*** Begin section ***
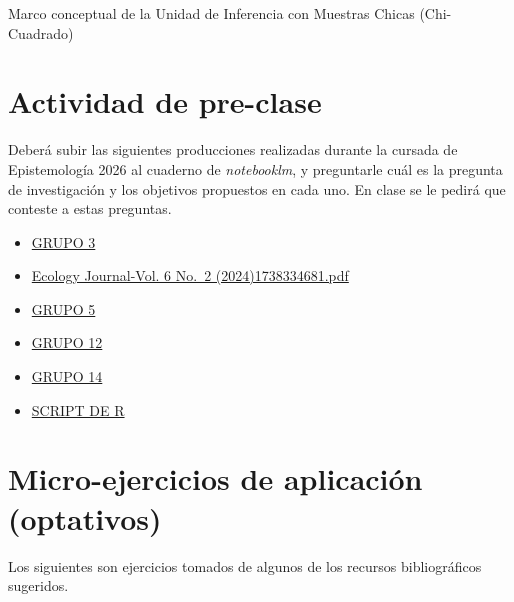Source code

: \documentclass[
  spanish,
  letterpaper,
  DIV=11,
  numbers=noendperiod]{scrreprt}
\providecommand{\tightlist}{%
  \setlength{\itemsep}{0pt}\setlength{\parskip}{0pt}}
\begin{document}
Marco conceptual de la Unidad de Inferencia con Muestras Chicas
(Chi-Cuadrado)

\section{\texorpdfstring{\textbf{Actividad de
pre-clase}}{Actividad de pre-clase}}\label{actividad-de-pre-clase-3}

Deberá subir las siguientes producciones realizadas durante la cursada
de Epistemología 2026 al cuaderno de \emph{notebooklm}, y preguntarle
cuál es la pregunta de investigación y los objetivos propuestos en cada
uno. En clase se le pedirá que conteste a estas preguntas.

\begin{itemize}
\tightlist
\item
  \href{./TRABAJOS\%20EPIST/006_chi/Grupo\%203_Sem\%202_2026.docx}{GRUPO
  3}
\item
  \href{./TRABAJOS\%20EPIST/006_chi/Ecology\%20Journal-Vol.\%206\%20No.\%202\%20(2024)1738334681.pdf}{Ecology
  Journal-Vol. 6 No.~2 (2024)1738334681.pdf}
\item
  \href{./TRABAJOS\%20EPIST/006_chi/Grupo\%205_SEMINARIO\%202_22-06-26\%20(2).docx}{GRUPO
  5}
\item
  \href{./TRABAJOS\%20EPIST/006_chi/GRUPO\%2012_SEMINARIO2_2026.docx}{GRUPO
  12}
\item
  \href{./TRABAJOS\%20EPIST/006_chi/GRUPO\%2014_SEM2_2026.docx}{GRUPO
  14}
\item
  \href{./TRABAJOS\%20EPIST/006_chi/006_chi_2026.r}{SCRIPT DE R}
\end{itemize}

\section{Micro-ejercicios de aplicación
(optativos)}\label{micro-ejercicios-de-aplicaciuxf3n-optativos-6}

Los siguientes son ejercicios tomados de algunos de los recursos
bibliográficos sugeridos.
\end{document}
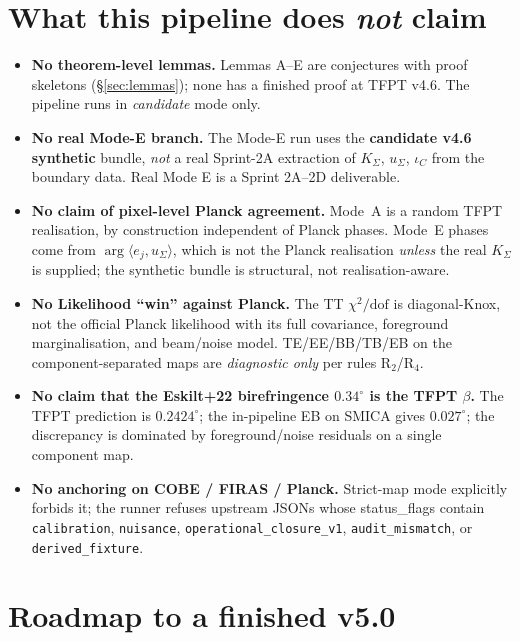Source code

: \documentclass[11pt,a4paper]{article}
\begin{document}
\section{What this pipeline does \emph{not} claim}
\label{sec:nonclaims}

\begin{itemize}[leftmargin=1.4em]
\item \textbf{No theorem-level lemmas.}  Lemmas A--E are conjectures
with proof skeletons (\S\ref{sec:lemmas}); none has a finished proof
at TFPT v4.6.  The pipeline runs in \emph{candidate} mode only.
\item \textbf{No real Mode-E branch.}  The Mode-E run uses the
\textbf{candidate v4.6 synthetic} bundle, \emph{not} a real
Sprint-2A extraction of \(K_\Sigma\), \(u_\Sigma\), \(\iota_C\) from
the boundary data.  Real Mode E is a Sprint 2A--2D deliverable.
\item \textbf{No claim of pixel-level Planck agreement.}  Mode~A is a
random TFPT realisation, by construction independent of Planck phases.
Mode~E phases come from \(\arg\langle e_j,u_\Sigma\rangle\), which
is not the Planck realisation \emph{unless} the real
\(K_\Sigma\) is supplied; the synthetic bundle is structural, not
realisation-aware.
\item \textbf{No Likelihood ``win'' against Planck.}  The TT
\(\chi^2/\mathrm{dof}\) is diagonal-Knox, not the official Planck
likelihood with its full covariance, foreground marginalisation, and
beam/noise model.  TE/EE/BB/TB/EB on the component-separated maps are
\emph{diagnostic only} per rules R\(_2\)/R\(_4\).
\item \textbf{No claim that the Eskilt+22 birefringence
\(0.34^\circ\) is the TFPT \(\beta\).}  The TFPT prediction is
\(0.2424^\circ\); the in-pipeline EB on SMICA gives
\(0.027^\circ\); the discrepancy is dominated by foreground/noise
residuals on a single component map.
\item \textbf{No anchoring on COBE / FIRAS / Planck.}  Strict-map mode
explicitly forbids it; the runner refuses upstream JSONs whose
\textsf{status\_flags} contain \texttt{calibration},
\texttt{nuisance}, \texttt{operational\_closure\_v1},
\texttt{audit\_mismatch}, or \texttt{derived\_fixture}.
\end{itemize}

\section{Roadmap to a finished v5.0}
\label{sec:roadmap}
\end{document}
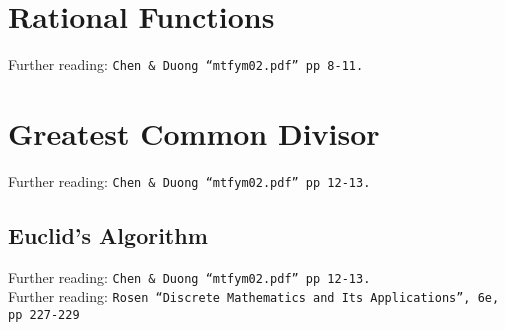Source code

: \section{Rational Functions}
\label{sec:P Rational Functions}
Further reading: \texttt{Chen \& Duong ``mtfym02.pdf'' pp 8-11.}

\section{Greatest Common Divisor}
\label{sec:P Greatest Common Divisor}
Further reading: \texttt{Chen \& Duong ``mtfym02.pdf'' pp 12-13.}

\subsection{Euclid's Algorithm}
\label{sec:P Greatest Common Divisor}
Further reading: \texttt{Chen \& Duong ``mtfym02.pdf'' pp 12-13.}\\
Further reading: \texttt{Rosen ``Discrete Mathematics and Its Applications'', 6e, pp 227-229}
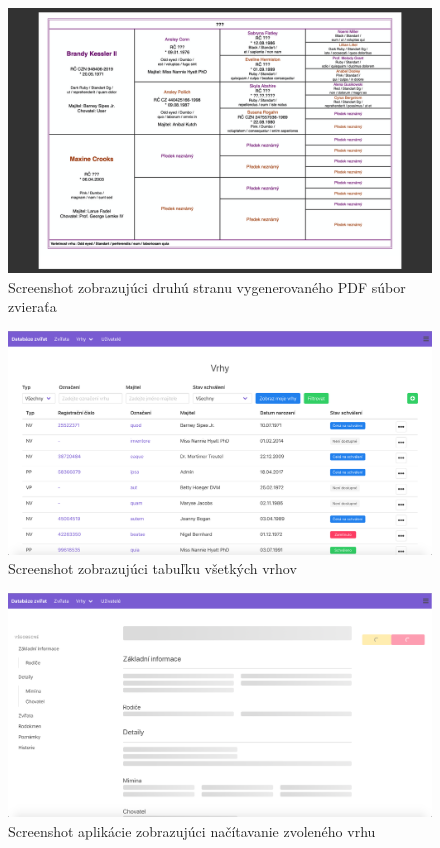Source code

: \vspace*{\fill}

\begin{figure}[H]
	\includegraphics[width=1.0\textwidth]{media/priloha/vseobecne/pdf/2.png}
	\caption{Screenshot zobrazujúci druhú stranu vygenerovaného PDF súbor zvieraťa}
\end{figure}

\begin{figure}[H]
	\includegraphics[width=1.0\textwidth]{media/priloha/vrhy/1.png}
	\caption{Screenshot zobrazujúci tabuľku všetkých vrhov}
\end{figure}

\vspace*{\fill}

\begin{figure}[H]
	\includegraphics[width=1.0\textwidth]{media/priloha/vrh/1.png}
	\caption{Screenshot aplikácie zobrazujúci načítavanie zvoleného vrhu}
\end{figure}

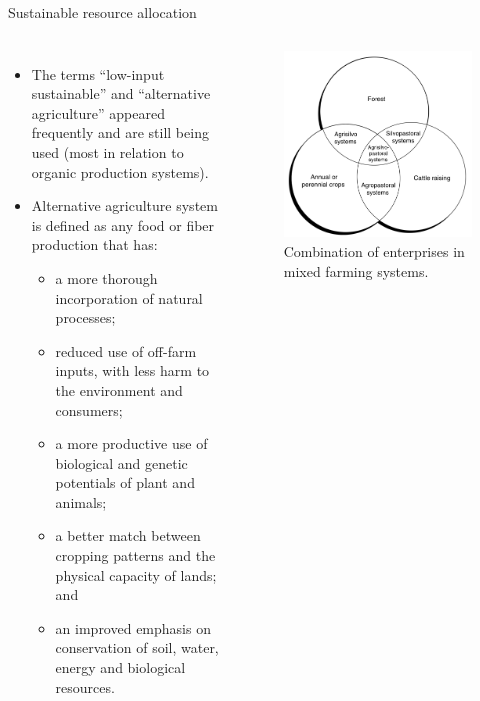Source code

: \documentclass[
  ignorenonframetext,
  aspectratio=169]{beamer}
\providecommand{\tightlist}{%
  \setlength{\itemsep}{0pt}\setlength{\parskip}{0pt}}
\newcommand{\bcolumns}{\begin{columns}[T, onlytextwidth]}
\newcommand{\ecolumns}{\end{columns}}
\begin{document}
\begin{frame}{Sustainable resource allocation}
\protect\hypertarget{sustainable-resource-allocation}{}
\bcolumns
{}

\begin{itemize}
\tightlist
\item
  The terms ``low-input sustainable'' and ``alternative agriculture''
  appeared frequently and are still being used (most in relation to
  organic production systems).
\item
  Alternative agriculture system is defined as any food or fiber
  production that has:

  \begin{itemize}
  \footnotesize
  \item a more thorough incorporation of natural processes;
  \item reduced use of off-farm inputs, with less harm to the environment and consumers;
  \item a more productive use of biological and genetic potentials of plant and animals;
  \item a better match between cropping patterns and the physical capacity of lands; and
  \item an improved emphasis on conservation of soil, water, energy and biological resources.
  \end{itemize}
\end{itemize}


\begin{figure}
\includegraphics[width=0.45\linewidth]{../images/mixed_enterprises_sustainable_farming} \caption{Combination of enterprises in mixed farming systems.}\label{fig:mixed-enterprises-sustainable}
\end{figure}

\ecolumns
\end{frame}
\end{document}

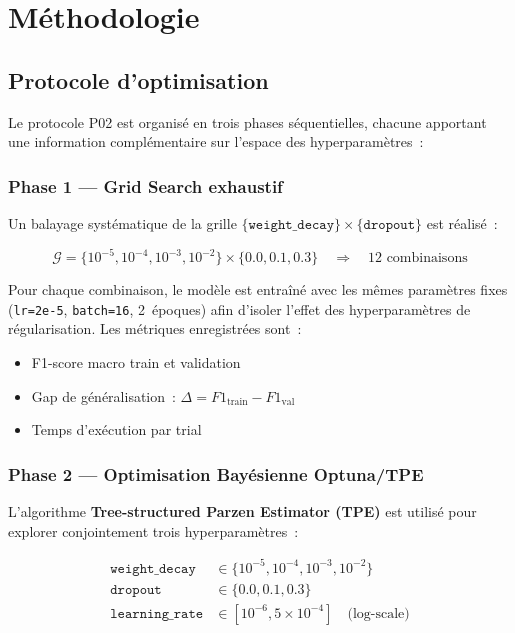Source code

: \documentclass[12pt,a4paper]{article}
\begin{document}
\section{Méthodologie}
\label{sec:methodologie}

\subsection{Protocole d'optimisation}
\label{ssec:protocole}

Le protocole P02 est organisé en trois phases séquentielles, chacune apportant
une information complémentaire sur l'espace des hyperparamètres~:

\subsubsection{Phase 1 — Grid Search exhaustif}

Un balayage systématique de la grille $\{\texttt{weight\_decay}\} \times
\{\texttt{dropout}\}$ est réalisé~:

\begin{equation}
  \label{eq:grid}
  \mathcal{G} = \{10^{-5}, 10^{-4}, 10^{-3}, 10^{-2}\} \times \{0.0, 0.1, 0.3\}
  \quad \Rightarrow \quad 12 \text{ combinaisons}
\end{equation}

Pour chaque combinaison, le modèle est entraîné avec les mêmes paramètres fixes
(\texttt{lr=2e-5}, \texttt{batch=16}, 2~époques) afin d'isoler l'effet des
hyperparamètres de régularisation. Les métriques enregistrées sont~:

\begin{itemize}
  \item F1-score macro train et validation
  \item Gap de généralisation~: $\Delta = F1_{\text{train}} - F1_{\text{val}}$
  \item Temps d'exécution par trial
\end{itemize}

\subsubsection{Phase 2 — Optimisation Bayésienne Optuna/TPE}

L'algorithme \textbf{Tree-structured Parzen Estimator (TPE)} \citep{bergstra2011algorithms}
est utilisé pour explorer conjointement trois hyperparamètres~:

\begin{align}
  \texttt{weight\_decay} &\in \{10^{-5}, 10^{-4}, 10^{-3}, 10^{-2}\} \\
  \texttt{dropout}       &\in \{0.0, 0.1, 0.3\} \\
  \texttt{learning\_rate} &\in [10^{-6}, 5 \times 10^{-4}] \quad \text{(log-scale)}
\end{align}
\end{document}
*** End section ***
Task to complete: For an answer, give a copy of every line in the listing that holds the word "documentclass".

Expected answer:
: \documentclass[
: \documentclass[11pt,a4paper]{article}
: \documentclass[
: \documentclass[12pt,a4paper]{article}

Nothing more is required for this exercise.